(Data Opens)
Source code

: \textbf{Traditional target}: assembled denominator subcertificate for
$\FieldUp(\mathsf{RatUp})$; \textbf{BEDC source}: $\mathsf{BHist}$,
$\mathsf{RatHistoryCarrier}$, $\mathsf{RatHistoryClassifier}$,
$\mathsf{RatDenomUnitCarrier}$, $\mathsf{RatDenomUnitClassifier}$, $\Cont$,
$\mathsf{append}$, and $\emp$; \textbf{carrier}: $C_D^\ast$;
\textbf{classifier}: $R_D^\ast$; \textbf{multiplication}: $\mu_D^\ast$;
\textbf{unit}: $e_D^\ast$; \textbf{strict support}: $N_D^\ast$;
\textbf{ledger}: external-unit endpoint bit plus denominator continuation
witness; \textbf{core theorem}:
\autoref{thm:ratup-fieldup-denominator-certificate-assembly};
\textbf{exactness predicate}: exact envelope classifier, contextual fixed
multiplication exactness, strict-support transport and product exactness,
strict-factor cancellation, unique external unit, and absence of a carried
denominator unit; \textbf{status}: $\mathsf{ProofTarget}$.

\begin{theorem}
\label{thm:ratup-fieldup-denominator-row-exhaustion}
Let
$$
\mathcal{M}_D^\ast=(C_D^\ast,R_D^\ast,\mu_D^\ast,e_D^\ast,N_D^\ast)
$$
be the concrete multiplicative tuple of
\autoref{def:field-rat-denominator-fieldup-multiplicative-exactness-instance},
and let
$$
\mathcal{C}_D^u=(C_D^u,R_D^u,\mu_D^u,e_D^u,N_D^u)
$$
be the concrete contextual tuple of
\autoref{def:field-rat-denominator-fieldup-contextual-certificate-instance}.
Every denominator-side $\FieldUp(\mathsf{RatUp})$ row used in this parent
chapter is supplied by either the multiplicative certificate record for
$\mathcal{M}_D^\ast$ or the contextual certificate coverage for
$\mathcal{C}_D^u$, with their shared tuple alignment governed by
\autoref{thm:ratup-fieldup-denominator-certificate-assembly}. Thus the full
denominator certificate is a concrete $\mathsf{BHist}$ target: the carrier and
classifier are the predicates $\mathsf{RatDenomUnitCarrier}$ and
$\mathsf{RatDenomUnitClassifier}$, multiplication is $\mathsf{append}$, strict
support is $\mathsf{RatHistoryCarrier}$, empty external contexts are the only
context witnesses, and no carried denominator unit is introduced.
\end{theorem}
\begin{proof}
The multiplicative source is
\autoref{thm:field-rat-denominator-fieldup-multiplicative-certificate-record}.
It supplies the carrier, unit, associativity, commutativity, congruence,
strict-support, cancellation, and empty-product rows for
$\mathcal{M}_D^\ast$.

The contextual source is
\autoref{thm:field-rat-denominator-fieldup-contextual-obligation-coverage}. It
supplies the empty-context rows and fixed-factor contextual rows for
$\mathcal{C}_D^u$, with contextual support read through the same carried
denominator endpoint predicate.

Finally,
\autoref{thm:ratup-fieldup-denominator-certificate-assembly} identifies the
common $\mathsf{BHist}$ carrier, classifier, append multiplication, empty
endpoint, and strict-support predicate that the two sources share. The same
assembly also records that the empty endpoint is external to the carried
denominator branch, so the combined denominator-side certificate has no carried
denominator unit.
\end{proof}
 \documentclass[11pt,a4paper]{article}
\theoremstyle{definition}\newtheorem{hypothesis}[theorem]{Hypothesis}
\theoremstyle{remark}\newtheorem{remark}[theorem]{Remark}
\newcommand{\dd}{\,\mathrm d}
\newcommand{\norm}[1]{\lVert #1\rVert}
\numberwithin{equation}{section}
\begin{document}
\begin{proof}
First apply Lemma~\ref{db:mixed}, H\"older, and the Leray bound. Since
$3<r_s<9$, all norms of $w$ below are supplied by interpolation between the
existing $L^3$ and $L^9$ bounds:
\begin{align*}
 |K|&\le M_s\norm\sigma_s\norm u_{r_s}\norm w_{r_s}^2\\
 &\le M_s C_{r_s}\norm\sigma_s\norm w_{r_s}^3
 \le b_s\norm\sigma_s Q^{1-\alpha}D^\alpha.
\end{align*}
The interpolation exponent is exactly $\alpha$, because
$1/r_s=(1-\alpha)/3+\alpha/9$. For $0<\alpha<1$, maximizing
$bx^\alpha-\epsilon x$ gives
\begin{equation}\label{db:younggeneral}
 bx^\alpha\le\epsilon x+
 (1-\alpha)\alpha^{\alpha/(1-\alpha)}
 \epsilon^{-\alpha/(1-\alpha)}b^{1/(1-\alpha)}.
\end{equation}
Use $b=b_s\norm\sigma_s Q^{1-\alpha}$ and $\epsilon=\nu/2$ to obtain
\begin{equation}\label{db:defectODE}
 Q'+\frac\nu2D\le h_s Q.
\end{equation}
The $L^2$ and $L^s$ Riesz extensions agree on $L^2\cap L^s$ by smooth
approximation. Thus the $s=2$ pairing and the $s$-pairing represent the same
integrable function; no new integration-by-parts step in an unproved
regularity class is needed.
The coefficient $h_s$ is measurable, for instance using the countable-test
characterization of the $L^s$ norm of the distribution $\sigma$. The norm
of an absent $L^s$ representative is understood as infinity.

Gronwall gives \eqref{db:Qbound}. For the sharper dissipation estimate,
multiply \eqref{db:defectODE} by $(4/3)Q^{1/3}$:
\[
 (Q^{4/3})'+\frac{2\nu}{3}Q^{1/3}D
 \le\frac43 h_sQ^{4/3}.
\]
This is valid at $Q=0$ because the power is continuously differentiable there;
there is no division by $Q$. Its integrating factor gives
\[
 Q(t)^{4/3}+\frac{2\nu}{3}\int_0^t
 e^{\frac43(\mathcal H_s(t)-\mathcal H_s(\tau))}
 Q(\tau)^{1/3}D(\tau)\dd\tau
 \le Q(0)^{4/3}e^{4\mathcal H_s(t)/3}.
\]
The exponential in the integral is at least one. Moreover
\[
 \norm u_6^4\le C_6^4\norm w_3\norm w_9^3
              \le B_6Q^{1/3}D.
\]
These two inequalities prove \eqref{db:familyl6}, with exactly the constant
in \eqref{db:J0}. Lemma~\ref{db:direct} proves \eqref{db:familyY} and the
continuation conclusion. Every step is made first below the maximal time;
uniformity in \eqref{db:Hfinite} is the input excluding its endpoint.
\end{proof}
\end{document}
(Data Closes)
## Activity:
Above are some records; extract every one of them exactly.

## Written answer:
Source code

: \textbf{Traditional target}: assembled denominator subcertificate for
$\FieldUp(\mathsf{RatUp})$; \textbf{BEDC source}: $\mathsf{BHist}$,
$\mathsf{RatHistoryCarrier}$, $\mathsf{RatHistoryClassifier}$,
$\mathsf{RatDenomUnitCarrier}$, $\mathsf{RatDenomUnitClassifier}$, $\Cont$,
$\mathsf{append}$, and $\emp$; \textbf{carrier}: $C_D^\ast$;
\textbf{classifier}: $R_D^\ast$; \textbf{multiplication}: $\mu_D^\ast$;
\textbf{unit}: $e_D^\ast$; \textbf{strict support}: $N_D^\ast$;
\textbf{ledger}: external-unit endpoint bit plus denominator continuation
witness; \textbf{core theorem}:
\autoref{thm:ratup-fieldup-denominator-certificate-assembly};
\textbf{exactness predicate}: exact envelope classifier, contextual fixed
multiplication exactness, strict-support transport and product exactness,
strict-factor cancellation, unique external unit, and absence of a carried
denominator unit; \textbf{status}: $\mathsf{ProofTarget}$.

\begin{theorem}
\label{thm:ratup-fieldup-denominator-row-exhaustion}
Let
$$
\mathcal{M}_D^\ast=(C_D^\ast,R_D^\ast,\mu_D^\ast,e_D^\ast,N_D^\ast)
$$
be the concrete multiplicative tuple of
\autoref{def:field-rat-denominator-fieldup-multiplicative-exactness-instance},
and let
$$
\mathcal{C}_D^u=(C_D^u,R_D^u,\mu_D^u,e_D^u,N_D^u)
$$
be the concrete contextual tuple of
\autoref{def:field-rat-denominator-fieldup-contextual-certificate-instance}.
Every denominator-side $\FieldUp(\mathsf{RatUp})$ row used in this parent
chapter is supplied by either the multiplicative certificate record for
$\mathcal{M}_D^\ast$ or the contextual certificate coverage for
$\mathcal{C}_D^u$, with their shared tuple alignment governed by
\autoref{thm:ratup-fieldup-denominator-certificate-assembly}. Thus the full
denominator certificate is a concrete $\mathsf{BHist}$ target: the carrier and
classifier are the predicates $\mathsf{RatDenomUnitCarrier}$ and
$\mathsf{RatDenomUnitClassifier}$, multiplication is $\mathsf{append}$, strict
support is $\mathsf{RatHistoryCarrier}$, empty external contexts are the only
context witnesses, and no carried denominator unit is introduced.
\end{theorem}
\begin{proof}
The multiplicative source is
\autoref{thm:field-rat-denominator-fieldup-multiplicative-certificate-record}.
It supplies the carrier, unit, associativity, commutativity, congruence,
strict-support, cancellation, and empty-product rows for
$\mathcal{M}_D^\ast$.

The contextual source is
\autoref{thm:field-rat-denominator-fieldup-contextual-obligation-coverage}. It
supplies the empty-context rows and fixed-factor contextual rows for
$\mathcal{C}_D^u$, with contextual support read through the same carried
denominator endpoint predicate.

Finally,
\autoref{thm:ratup-fieldup-denominator-certificate-assembly} identifies the
common $\mathsf{BHist}$ carrier, classifier, append multiplication, empty
endpoint, and strict-support predicate that the two sources share. The same
assembly also records that the empty endpoint is external to the carried
denominator branch, so the combined denominator-side certificate has no carried
denominator unit.
\end{proof}
 \documentclass[11pt,a4paper]{article}
\theoremstyle{definition}\newtheorem{hypothesis}[theorem]{Hypothesis}
\theoremstyle{remark}\newtheorem{remark}[theorem]{Remark}
\newcommand{\dd}{\,\mathrm d}
\newcommand{\norm}[1]{\lVert #1\rVert}
\numberwithin{equation}{section}
\begin{document}
\begin{proof}
First apply Lemma~\ref{db:mixed}, H\"older, and the Leray bound. Since
$3<r_s<9$, all norms of $w$ below are supplied by interpolation between the
existing $L^3$ and $L^9$ bounds:
\begin{align*}
 |K|&\le M_s\norm\sigma_s\norm u_{r_s}\norm w_{r_s}^2\\
 &\le M_s C_{r_s}\norm\sigma_s\norm w_{r_s}^3
 \le b_s\norm\sigma_s Q^{1-\alpha}D^\alpha.
\end{align*}
The interpolation exponent is exactly $\alpha$, because
$1/r_s=(1-\alpha)/3+\alpha/9$. For $0<\alpha<1$, maximizing
$bx^\alpha-\epsilon x$ gives
\begin{equation}\label{db:younggeneral}
 bx^\alpha\le\epsilon x+
 (1-\alpha)\alpha^{\alpha/(1-\alpha)}
 \epsilon^{-\alpha/(1-\alpha)}b^{1/(1-\alpha)}.
\end{equation}
Use $b=b_s\norm\sigma_s Q^{1-\alpha}$ and $\epsilon=\nu/2$ to obtain
\begin{equation}\label{db:defectODE}
 Q'+\frac\nu2D\le h_s Q.
\end{equation}
The $L^2$ and $L^s$ Riesz extensions agree on $L^2\cap L^s$ by smooth
approximation. Thus the $s=2$ pairing and the $s$-pairing represent the same
integrable function; no new integration-by-parts step in an unproved
regularity class is needed.
The coefficient $h_s$ is measurable, for instance using the countable-test
characterization of the $L^s$ norm of the distribution $\sigma$. The norm
of an absent $L^s$ representative is understood as infinity.

Gronwall gives \eqref{db:Qbound}. For the sharper dissipation estimate,
multiply \eqref{db:defectODE} by $(4/3)Q^{1/3}$:
\[
 (Q^{4/3})'+\frac{2\nu}{3}Q^{1/3}D
 \le\frac43 h_sQ^{4/3}.
\]
This is valid at $Q=0$ because the power is continuously differentiable there;
there is no division by $Q$. Its integrating factor gives
\[
 Q(t)^{4/3}+\frac{2\nu}{3}\int_0^t
 e^{\frac43(\mathcal H_s(t)-\mathcal H_s(\tau))}
 Q(\tau)^{1/3}D(\tau)\dd\tau
 \le Q(0)^{4/3}e^{4\mathcal H_s(t)/3}.
\]
The exponential in the integral is at least one. Moreover
\[
 \norm u_6^4\le C_6^4\norm w_3\norm w_9^3
              \le B_6Q^{1/3}D.
\]
These two inequalities prove \eqref{db:familyl6}, with exactly the constant
in \eqref{db:J0}. Lemma~\ref{db:direct} proves \eqref{db:familyY} and the
continuation conclusion. Every step is made first below the maximal time;
uniformity in \eqref{db:Hfinite} is the input excluding its endpoint.
\end{proof}
\end{document}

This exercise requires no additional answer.